> [Source material]

■ ■ ■

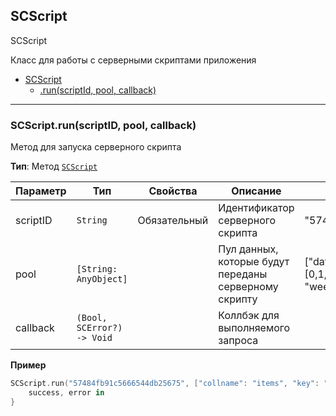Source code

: <a name="SCScript"></a>

## SCScript
SCScript

Класс для работы с серверными скриптами приложения

* [SCScript](#SCScript)
    * [.run(scriptId, pool, callback)](#SCScript+run)


----------------------------------------------------------------------------------------------

<a name="SCScript+run"></a>

### SCScript.run(scriptID, pool, callback)
Метод для запуска серверного скрипта

**Тип**: Метод <code>[SCScript](#SCScript)</code>  


| Параметр | Тип | Свойства | Описание | Пример значения |
| --- | --- | --- | --- | --- |
| scriptID | <code>String</code> | Обязательный | Идентификатор серверного скрипта | "57484fb91c5666544db25675" | 
| pool | <code>[String: AnyObject]</code> |  | Пул данных, которые будут переданы серверному скрипту | ["data": {"array": [0,1,2,3,"строка"], "logic": false}, "weekday": "friday"] |
| callback | <code>(Bool, SCError?) -> Void</code> | | Коллбэк для выполняемого запроса | |


**Пример**   
```SWIFT
SCScript.run("57484fb91c5666544db25675", ["collname": "items", "key": "relToQuests", "val": ["CF4Gk9WP6L", "MwORD9llTM", "Jw4INX328A"]]) {
    success, error in
}
```

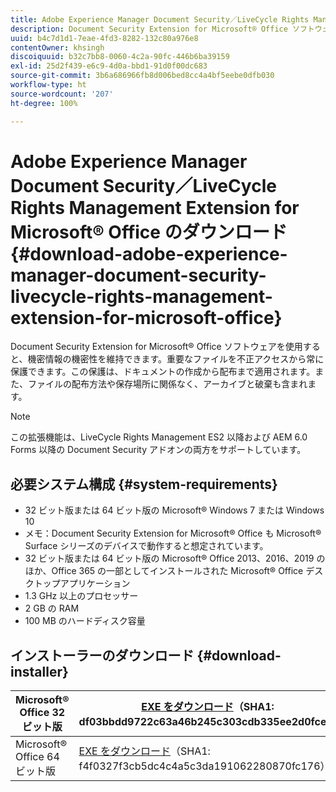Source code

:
 ```yaml
---
title: Adobe Experience Manager Document Security／LiveCycle Rights Management Extension for Microsoft® Office のダウンロード
description: Document Security Extension for Microsoft® Office ソフトウェアを使用して、重要なファイルを不正アクセスから保護する
uuid: b4c7d1d1-7eae-4fd3-8282-132c80a976e8
contentOwner: khsingh
discoiquuid: b32c7bb8-0060-4c2a-90fc-446b6ba39159
exl-id: 25d2f439-e6c9-4d0a-bbd1-91d0f00dc683
source-git-commit: 3b6a686966fb8d006bed8cc4a4bf5eebe0dfb030
workflow-type: ht
source-wordcount: '207'
ht-degree: 100%

---
```


# Adobe Experience Manager Document Security／LiveCycle Rights Management Extension for Microsoft® Office のダウンロード {#download-adobe-experience-manager-document-security-livecycle-rights-management-extension-for-microsoft-office}

Document Security Extension for Microsoft® Office ソフトウェアを使用すると、機密情報の機密性を維持できます。重要なファイルを不正アクセスから常に保護できます。この保護は、ドキュメントの作成から配布まで適用されます。また、ファイルの配布方法や保存場所に関係なく、アーカイブと破棄も含まれます。

>[!NOTE]
>
>この拡張機能は、LiveCycle Rights Management ES2 以降および AEM 6.0 Forms 以降の Document Security アドオンの両方をサポートしています。

## 必要システム構成 {#system-requirements}

* 32 ビット版または 64 ビット版の Microsoft® Windows 7 または Windows 10
* メモ：Document Security Extension for Microsoft® Office も Microsoft® Surface シリーズのデバイスで動作すると想定されています。
* 32 ビット版または 64 ビット版の Microsoft® Office 2013、2016、2019 のほか、Office 365 の一部としてインストールされた Microsoft® Office デスクトップアプリケーション
* 1.3 GHz 以上のプロセッサー
* 2 GB の RAM
* 100 MB のハードディスク容量

## インストーラーのダウンロード {#download-installer}

| Microsoft® Office 32 ビット版 | [EXE をダウンロード](https://download.macromedia.com/pub/livecycle/policyserver/DocumentSecurityExtensionforMicrosoftOffice.exe)（SHA1: df03bbdd9722c63a46b245c303cdb335ee2d0fce） | [MSI をダウンロード](https://download.macromedia.com/pub/livecycle/policyserver/DocumentSecurityExtensionforMicrosoftOffice.zip)（SHA1: e70661f72ba640c37911c6d17d520ceaf84c2122） |
|---|---|---|
| Microsoft® Office 64 ビット版 | [EXE をダウンロード](https://download.macromedia.com/pub/livecycle/policyserver/DocumentSecurityExtensionforMicrosoftOffice64.exe)（SHA1: f4f0327f3cb5dc4c4a5c3da191062280870fc176） | [MSI をダウンロード](https://download.macromedia.com/pub/livecycle/policyserver/DocumentSecurityExtensionforMicrosoftOffice64.zip)（SHA1: 73f408f860143008915ee86b13edd0e76789b4fc） |
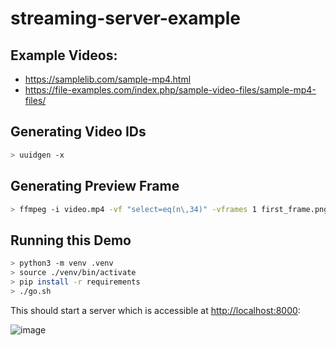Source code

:# streaming-server-example

## Example Videos:

- https://samplelib.com/sample-mp4.html
- https://file-examples.com/index.php/sample-video-files/sample-mp4-files/

## Generating Video IDs

```bash
> uuidgen -x
```

## Generating Preview Frame

```bash
> ffmpeg -i video.mp4 -vf "select=eq(n\,34)" -vframes 1 first_frame.png
```

## Running this Demo

```bash
> python3 -m venv .venv
> source ./venv/bin/activate
> pip install -r requirements
> ./go.sh
```

This should start a server which is accessible at [http://localhost:8000](http://localhost:8000):


![image](https://github.com/hunterprice04/streaming-server-example/assets/55900647/2de1f898-fa76-4ad9-8422-241cab52e492)
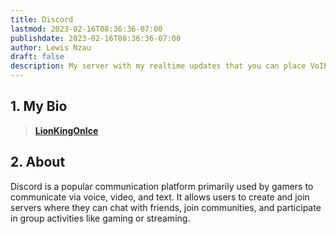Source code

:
 ```yaml
---
title: Discord
lastmod: 2023-02-16T08:36:36-07:00
publishdate: 2023-02-16T08:36:36-07:00
author: Lewis Nzau
draft: false
description: My server with my realtime updates that you can place VoIP and instant messaging to me.
---
```


## 1. My Bio

> [**LionKingOnIce**](www.who.not)

## 2. About

Discord is a popular communication platform primarily used by gamers to communicate via voice, video, and text. It allows users to create and join servers where they can chat with friends, join communities, and participate in group activities like gaming or streaming.
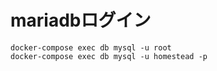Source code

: 

# mariadbログイン
``` 
docker-compose exec db mysql -u root
docker-compose exec db mysql -u homestead -p

```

■ ■ ■

> [Aim of the task] Read through the entries, then copy every line where the string "Пример" is found.

> [Task answer]
| Параметр | Тип | Свойства | Описание | Пример значения |
**Пример**   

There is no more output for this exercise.